(Work instruction)
Below are records; copy every line among them that contains the word "accuracy".

(Data for this task)
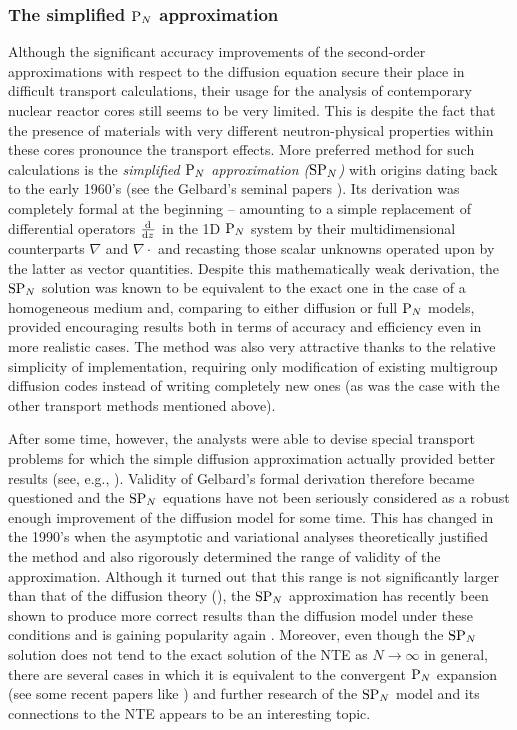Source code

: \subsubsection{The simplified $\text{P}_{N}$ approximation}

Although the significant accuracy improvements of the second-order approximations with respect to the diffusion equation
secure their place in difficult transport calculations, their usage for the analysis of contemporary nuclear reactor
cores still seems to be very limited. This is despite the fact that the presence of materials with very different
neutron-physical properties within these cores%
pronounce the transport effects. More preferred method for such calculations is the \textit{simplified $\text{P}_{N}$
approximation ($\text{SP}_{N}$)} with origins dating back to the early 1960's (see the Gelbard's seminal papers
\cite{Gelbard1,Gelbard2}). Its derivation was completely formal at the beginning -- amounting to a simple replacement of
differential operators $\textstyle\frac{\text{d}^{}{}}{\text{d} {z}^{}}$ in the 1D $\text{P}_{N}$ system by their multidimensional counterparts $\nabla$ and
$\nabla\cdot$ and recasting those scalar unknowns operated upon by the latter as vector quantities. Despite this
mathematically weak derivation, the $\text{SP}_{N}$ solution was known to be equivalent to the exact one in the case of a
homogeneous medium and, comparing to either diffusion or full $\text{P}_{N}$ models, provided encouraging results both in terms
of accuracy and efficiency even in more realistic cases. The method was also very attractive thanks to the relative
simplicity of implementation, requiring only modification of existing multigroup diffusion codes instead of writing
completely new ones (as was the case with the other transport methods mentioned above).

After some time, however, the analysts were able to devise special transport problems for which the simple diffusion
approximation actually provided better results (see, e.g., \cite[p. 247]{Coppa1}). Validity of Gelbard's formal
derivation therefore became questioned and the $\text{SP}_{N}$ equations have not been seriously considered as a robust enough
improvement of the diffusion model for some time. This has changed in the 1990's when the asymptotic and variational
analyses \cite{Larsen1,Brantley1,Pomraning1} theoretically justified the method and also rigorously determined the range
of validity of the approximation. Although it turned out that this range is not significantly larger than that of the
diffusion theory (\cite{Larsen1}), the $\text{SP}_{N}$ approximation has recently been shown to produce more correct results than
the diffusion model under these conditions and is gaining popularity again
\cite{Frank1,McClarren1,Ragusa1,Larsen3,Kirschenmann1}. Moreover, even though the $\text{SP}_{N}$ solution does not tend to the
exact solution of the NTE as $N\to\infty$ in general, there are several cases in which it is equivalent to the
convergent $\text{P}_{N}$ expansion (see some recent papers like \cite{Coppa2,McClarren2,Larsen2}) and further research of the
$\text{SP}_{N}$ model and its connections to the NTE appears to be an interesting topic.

---

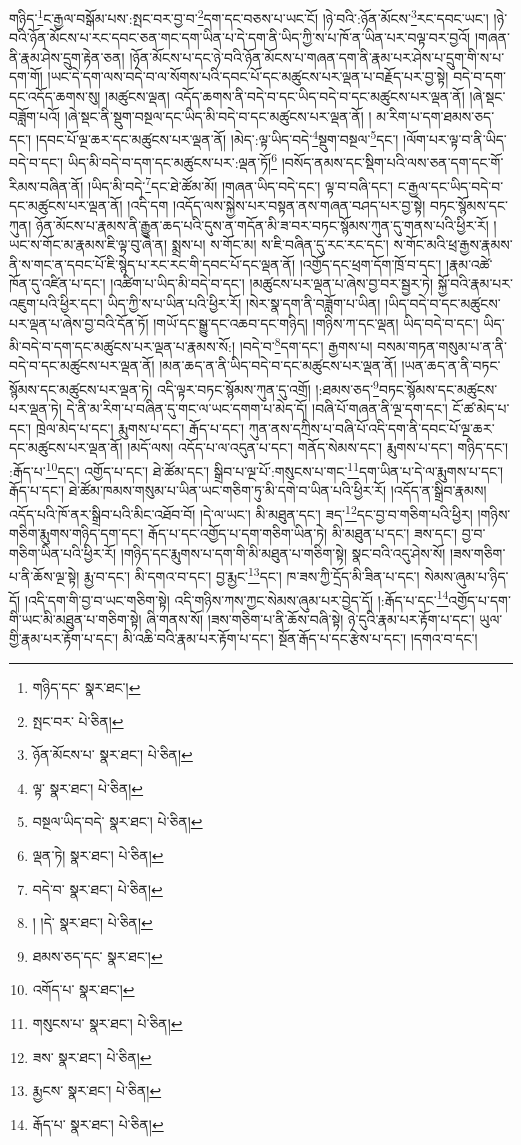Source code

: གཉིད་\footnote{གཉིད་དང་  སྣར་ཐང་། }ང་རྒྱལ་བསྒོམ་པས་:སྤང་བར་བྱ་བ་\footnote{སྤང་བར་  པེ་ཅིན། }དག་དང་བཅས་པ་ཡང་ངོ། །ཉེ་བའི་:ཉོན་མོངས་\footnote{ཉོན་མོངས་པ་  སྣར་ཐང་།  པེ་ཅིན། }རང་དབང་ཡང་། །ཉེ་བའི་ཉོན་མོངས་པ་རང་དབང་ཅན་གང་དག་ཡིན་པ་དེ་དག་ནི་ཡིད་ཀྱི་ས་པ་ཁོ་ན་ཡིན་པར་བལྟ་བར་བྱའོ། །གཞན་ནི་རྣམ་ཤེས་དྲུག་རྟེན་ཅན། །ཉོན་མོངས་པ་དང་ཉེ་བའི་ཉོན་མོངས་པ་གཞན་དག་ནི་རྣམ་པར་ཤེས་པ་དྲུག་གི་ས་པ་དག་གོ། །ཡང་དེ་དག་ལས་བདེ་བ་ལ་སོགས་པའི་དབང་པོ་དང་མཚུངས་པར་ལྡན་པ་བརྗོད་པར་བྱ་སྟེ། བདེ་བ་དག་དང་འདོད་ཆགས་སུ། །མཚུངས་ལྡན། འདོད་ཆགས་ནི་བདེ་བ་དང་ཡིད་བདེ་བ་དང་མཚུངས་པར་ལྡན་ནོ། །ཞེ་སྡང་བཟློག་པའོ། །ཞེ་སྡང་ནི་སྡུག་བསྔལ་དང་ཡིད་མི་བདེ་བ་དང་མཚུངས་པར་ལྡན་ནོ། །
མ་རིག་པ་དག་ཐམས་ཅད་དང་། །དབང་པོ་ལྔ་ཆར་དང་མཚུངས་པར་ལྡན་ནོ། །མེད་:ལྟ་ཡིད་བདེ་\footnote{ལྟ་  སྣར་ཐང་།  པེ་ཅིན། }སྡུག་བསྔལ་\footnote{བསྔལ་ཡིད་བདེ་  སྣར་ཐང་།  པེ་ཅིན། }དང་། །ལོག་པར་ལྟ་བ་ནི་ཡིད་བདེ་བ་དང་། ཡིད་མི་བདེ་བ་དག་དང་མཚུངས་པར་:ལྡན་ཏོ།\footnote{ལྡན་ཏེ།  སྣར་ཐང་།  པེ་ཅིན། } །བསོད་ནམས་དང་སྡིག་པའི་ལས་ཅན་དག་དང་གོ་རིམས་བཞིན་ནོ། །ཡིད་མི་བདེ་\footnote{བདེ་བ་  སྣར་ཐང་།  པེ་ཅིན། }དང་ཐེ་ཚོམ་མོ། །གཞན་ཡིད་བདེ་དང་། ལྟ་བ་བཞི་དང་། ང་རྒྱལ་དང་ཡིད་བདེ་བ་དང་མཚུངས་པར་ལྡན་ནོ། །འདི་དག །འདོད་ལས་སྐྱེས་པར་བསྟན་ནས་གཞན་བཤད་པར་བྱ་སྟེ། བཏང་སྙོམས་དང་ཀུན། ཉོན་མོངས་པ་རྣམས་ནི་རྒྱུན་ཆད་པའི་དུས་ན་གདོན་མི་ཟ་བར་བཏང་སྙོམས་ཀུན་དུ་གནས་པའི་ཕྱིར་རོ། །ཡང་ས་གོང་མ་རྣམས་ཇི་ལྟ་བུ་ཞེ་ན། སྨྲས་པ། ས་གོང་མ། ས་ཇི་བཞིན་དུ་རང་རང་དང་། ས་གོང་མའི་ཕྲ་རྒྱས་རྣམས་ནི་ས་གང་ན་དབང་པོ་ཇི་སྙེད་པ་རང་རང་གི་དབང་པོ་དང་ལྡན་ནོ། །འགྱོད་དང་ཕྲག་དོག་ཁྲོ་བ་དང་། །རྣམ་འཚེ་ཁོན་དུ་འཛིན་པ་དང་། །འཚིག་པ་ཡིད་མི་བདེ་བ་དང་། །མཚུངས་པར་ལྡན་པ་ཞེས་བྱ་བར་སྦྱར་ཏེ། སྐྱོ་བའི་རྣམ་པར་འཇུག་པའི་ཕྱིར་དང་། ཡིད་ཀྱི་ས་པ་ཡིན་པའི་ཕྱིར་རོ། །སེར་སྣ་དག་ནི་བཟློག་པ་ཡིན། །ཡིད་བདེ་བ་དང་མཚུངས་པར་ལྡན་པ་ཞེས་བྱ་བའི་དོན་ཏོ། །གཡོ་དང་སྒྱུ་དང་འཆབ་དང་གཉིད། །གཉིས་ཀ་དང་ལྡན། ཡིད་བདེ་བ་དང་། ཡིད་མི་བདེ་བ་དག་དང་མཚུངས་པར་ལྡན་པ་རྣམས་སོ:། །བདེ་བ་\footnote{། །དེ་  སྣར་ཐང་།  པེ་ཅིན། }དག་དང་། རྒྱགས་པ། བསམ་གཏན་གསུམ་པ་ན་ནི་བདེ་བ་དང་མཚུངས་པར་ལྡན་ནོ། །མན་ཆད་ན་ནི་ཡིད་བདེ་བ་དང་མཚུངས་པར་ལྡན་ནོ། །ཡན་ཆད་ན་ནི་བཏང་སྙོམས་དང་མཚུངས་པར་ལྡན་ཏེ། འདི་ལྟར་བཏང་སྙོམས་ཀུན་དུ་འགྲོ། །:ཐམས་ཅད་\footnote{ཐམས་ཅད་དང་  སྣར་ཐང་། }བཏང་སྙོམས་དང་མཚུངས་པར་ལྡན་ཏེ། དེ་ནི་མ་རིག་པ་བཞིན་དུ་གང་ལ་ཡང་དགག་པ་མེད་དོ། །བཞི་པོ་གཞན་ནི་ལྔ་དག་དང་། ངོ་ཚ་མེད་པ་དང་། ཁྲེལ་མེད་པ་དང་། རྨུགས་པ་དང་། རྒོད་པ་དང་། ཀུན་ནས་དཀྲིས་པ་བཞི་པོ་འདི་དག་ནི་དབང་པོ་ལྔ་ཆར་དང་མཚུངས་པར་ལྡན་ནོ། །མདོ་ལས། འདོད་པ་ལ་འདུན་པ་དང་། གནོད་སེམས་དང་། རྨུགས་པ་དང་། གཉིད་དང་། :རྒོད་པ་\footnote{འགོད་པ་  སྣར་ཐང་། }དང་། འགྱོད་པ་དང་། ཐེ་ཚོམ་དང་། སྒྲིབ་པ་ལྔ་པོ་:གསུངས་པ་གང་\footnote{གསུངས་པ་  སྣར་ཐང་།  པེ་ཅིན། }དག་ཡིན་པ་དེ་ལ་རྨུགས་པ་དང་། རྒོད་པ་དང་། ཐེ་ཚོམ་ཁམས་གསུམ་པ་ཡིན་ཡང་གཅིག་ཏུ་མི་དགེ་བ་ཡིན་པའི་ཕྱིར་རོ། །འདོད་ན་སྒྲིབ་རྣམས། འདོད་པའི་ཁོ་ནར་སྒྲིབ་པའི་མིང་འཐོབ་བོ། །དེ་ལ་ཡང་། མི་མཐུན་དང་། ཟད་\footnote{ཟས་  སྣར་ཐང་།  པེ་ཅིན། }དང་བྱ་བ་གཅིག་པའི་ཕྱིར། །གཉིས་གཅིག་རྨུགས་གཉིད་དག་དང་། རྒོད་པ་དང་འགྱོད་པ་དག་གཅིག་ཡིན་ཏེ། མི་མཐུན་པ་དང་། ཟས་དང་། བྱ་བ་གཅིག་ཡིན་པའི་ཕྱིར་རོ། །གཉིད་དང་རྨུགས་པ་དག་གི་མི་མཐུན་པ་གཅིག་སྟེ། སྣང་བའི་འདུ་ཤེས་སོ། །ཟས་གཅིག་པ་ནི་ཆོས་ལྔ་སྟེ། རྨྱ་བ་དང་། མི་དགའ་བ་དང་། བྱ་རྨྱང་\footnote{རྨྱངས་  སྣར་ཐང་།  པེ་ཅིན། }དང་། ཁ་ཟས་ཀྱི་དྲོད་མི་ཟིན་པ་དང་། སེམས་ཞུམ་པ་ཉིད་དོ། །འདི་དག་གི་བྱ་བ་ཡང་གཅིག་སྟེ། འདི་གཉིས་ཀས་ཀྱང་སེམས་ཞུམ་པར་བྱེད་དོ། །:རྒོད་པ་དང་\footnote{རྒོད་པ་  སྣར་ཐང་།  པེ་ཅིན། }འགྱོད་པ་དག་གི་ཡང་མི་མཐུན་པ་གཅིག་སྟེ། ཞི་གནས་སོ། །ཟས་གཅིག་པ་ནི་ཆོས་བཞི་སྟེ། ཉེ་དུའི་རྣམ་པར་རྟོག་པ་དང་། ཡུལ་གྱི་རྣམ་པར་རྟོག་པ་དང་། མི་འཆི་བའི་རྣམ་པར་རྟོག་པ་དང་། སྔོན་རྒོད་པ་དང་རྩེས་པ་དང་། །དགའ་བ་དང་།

(Response for this exercise)
Although the significant accuracy improvements of the second-order approximations with respect to the diffusion equation
of accuracy and efficiency even in more realistic cases. The method was also very attractive thanks to the relative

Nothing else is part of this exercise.